- What the exercise asks
Skip the images. Copy the records exactly as written.

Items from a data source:
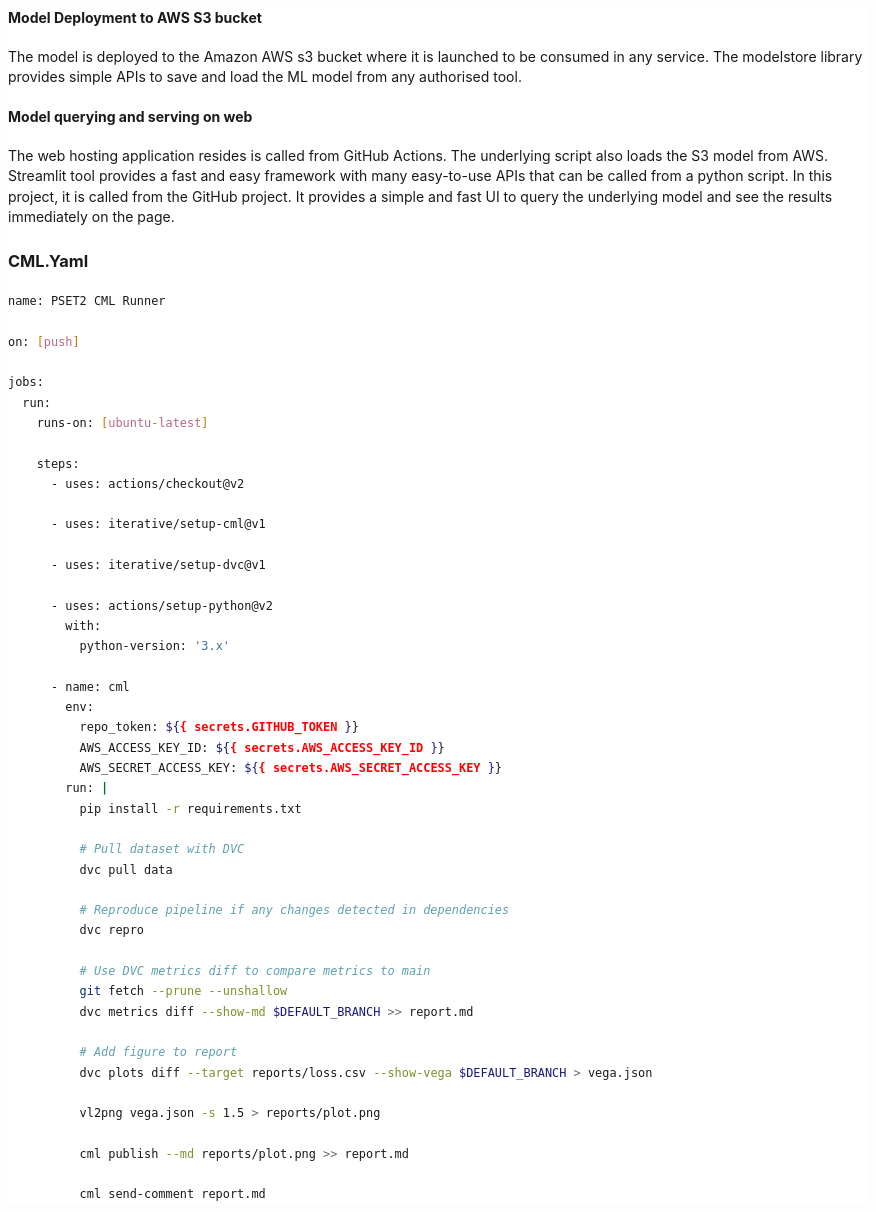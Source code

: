 #### Model Deployment to AWS S3 bucket
The model is deployed to the Amazon AWS s3 bucket where it is launched to be consumed in any service. The modelstore library provides simple APIs to save and load the ML model from any authorised tool.
    
#### Model querying and serving on web
The web hosting application resides is called from GitHub Actions. The underlying script also loads the S3 model from AWS. Streamlit tool provides a fast and easy framework with many easy-to-use APIs that can be called from a python script. In this project, it is called from the GitHub project. It provides a simple and fast UI to query the underlying model and see the results immediately on the page.

### CML.Yaml

```sh
name: PSET2 CML Runner

on: [push]

jobs:
  run:
    runs-on: [ubuntu-latest]
  
    steps:
      - uses: actions/checkout@v2

      - uses: iterative/setup-cml@v1

      - uses: iterative/setup-dvc@v1

      - uses: actions/setup-python@v2
        with:
          python-version: '3.x'

      - name: cml
        env:
          repo_token: ${{ secrets.GITHUB_TOKEN }}
          AWS_ACCESS_KEY_ID: ${{ secrets.AWS_ACCESS_KEY_ID }}
          AWS_SECRET_ACCESS_KEY: ${{ secrets.AWS_SECRET_ACCESS_KEY }}
        run: |
          pip install -r requirements.txt
          
          # Pull dataset with DVC 
          dvc pull data
          
          # Reproduce pipeline if any changes detected in dependencies
          dvc repro 
          
          # Use DVC metrics diff to compare metrics to main
          git fetch --prune --unshallow
          dvc metrics diff --show-md $DEFAULT_BRANCH >> report.md
          
          # Add figure to report
          dvc plots diff --target reports/loss.csv --show-vega $DEFAULT_BRANCH > vega.json
                   
          vl2png vega.json -s 1.5 > reports/plot.png
          
          cml publish --md reports/plot.png >> report.md

          cml send-comment report.md
```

- Your solution
Source code

: #### Model Deployment to AWS S3 bucket
The model is deployed to the Amazon AWS s3 bucket where it is launched to be consumed in any service. The modelstore library provides simple APIs to save and load the ML model from any authorised tool.
    
#### Model querying and serving on web
The web hosting application resides is called from GitHub Actions. The underlying script also loads the S3 model from AWS. Streamlit tool provides a fast and easy framework with many easy-to-use APIs that can be called from a python script. In this project, it is called from the GitHub project. It provides a simple and fast UI to query the underlying model and see the results immediately on the page.

### CML.Yaml

```sh
name: PSET2 CML Runner

on: [push]

jobs:
  run:
    runs-on: [ubuntu-latest]
  
    steps:
      - uses: actions/checkout@v2

      - uses: iterative/setup-cml@v1

      - uses: iterative/setup-dvc@v1

      - uses: actions/setup-python@v2
        with:
          python-version: '3.x'

      - name: cml
        env:
          repo_token: ${{ secrets.GITHUB_TOKEN }}
          AWS_ACCESS_KEY_ID: ${{ secrets.AWS_ACCESS_KEY_ID }}
          AWS_SECRET_ACCESS_KEY: ${{ secrets.AWS_SECRET_ACCESS_KEY }}
        run: |
          pip install -r requirements.txt
          
          # Pull dataset with DVC 
          dvc pull data
          
          # Reproduce pipeline if any changes detected in dependencies
          dvc repro 
          
          # Use DVC metrics diff to compare metrics to main
          git fetch --prune --unshallow
          dvc metrics diff --show-md $DEFAULT_BRANCH >> report.md
          
          # Add figure to report
          dvc plots diff --target reports/loss.csv --show-vega $DEFAULT_BRANCH > vega.json
                   
          vl2png vega.json -s 1.5 > reports/plot.png
          
          cml publish --md reports/plot.png >> report.md

          cml send-comment report.md
```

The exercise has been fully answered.